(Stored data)
::::

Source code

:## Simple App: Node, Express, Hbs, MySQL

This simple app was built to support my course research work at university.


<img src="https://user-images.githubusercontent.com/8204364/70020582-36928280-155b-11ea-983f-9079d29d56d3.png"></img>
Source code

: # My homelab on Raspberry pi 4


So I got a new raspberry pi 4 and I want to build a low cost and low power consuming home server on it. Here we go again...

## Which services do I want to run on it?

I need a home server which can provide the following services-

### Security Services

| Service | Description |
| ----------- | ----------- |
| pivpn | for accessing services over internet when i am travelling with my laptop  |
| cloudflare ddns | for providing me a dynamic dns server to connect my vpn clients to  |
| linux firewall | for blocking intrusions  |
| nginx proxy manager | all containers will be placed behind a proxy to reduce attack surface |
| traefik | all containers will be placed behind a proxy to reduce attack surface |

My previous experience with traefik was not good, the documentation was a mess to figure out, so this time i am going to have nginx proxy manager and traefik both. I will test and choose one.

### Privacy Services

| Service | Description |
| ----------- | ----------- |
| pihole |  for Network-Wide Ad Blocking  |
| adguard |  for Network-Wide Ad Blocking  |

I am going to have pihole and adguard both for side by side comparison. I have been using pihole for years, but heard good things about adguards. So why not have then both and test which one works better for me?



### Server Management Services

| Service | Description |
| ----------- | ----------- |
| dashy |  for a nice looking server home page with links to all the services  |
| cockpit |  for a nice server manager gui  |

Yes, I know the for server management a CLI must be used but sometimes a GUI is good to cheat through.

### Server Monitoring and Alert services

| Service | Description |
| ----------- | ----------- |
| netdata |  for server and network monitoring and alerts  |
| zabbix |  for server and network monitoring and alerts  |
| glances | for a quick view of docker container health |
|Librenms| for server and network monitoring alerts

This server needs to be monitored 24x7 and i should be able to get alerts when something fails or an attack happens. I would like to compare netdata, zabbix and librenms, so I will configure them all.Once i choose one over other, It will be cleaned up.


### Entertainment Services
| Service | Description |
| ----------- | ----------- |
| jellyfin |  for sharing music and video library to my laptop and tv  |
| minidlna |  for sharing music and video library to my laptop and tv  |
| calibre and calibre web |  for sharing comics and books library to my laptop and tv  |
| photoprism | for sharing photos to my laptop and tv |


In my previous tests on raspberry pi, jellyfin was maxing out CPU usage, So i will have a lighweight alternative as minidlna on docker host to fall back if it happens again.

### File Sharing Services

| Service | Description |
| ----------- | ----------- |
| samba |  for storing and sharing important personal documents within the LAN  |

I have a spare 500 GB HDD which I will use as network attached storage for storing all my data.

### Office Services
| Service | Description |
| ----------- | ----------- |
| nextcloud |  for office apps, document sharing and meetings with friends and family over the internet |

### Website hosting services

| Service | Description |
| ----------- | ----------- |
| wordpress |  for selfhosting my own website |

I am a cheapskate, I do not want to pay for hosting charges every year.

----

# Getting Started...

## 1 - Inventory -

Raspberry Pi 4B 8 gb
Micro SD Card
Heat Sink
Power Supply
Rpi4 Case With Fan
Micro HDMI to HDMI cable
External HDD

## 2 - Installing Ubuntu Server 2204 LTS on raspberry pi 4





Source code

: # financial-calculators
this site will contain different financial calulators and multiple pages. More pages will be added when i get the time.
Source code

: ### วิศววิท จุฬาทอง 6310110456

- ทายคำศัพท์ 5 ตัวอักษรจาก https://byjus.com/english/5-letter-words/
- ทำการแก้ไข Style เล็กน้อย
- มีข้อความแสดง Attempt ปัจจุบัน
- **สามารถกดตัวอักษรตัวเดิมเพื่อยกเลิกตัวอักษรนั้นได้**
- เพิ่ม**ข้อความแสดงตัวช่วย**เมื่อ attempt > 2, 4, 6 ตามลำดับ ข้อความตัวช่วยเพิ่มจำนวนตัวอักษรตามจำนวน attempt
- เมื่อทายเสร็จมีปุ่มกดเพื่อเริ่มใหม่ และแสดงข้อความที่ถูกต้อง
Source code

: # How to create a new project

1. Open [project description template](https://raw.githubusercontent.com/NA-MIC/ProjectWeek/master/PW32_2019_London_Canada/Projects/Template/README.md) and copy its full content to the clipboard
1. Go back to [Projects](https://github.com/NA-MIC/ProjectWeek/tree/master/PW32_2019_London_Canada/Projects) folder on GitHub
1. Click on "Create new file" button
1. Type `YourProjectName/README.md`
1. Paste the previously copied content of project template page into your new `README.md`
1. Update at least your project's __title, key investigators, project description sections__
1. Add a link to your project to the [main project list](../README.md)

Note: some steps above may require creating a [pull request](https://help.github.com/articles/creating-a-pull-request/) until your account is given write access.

::::

Copy out all lines above that include the string "Projects".

1. Open [project description template](https://raw.githubusercontent.com/NA-MIC/ProjectWeek/master/PW32_2019_London_Canada/Projects/Template/README.md) and copy its full content to the clipboard
1. Go back to [Projects](https://github.com/NA-MIC/ProjectWeek/tree/master/PW32_2019_London_Canada/Projects) folder on GitHub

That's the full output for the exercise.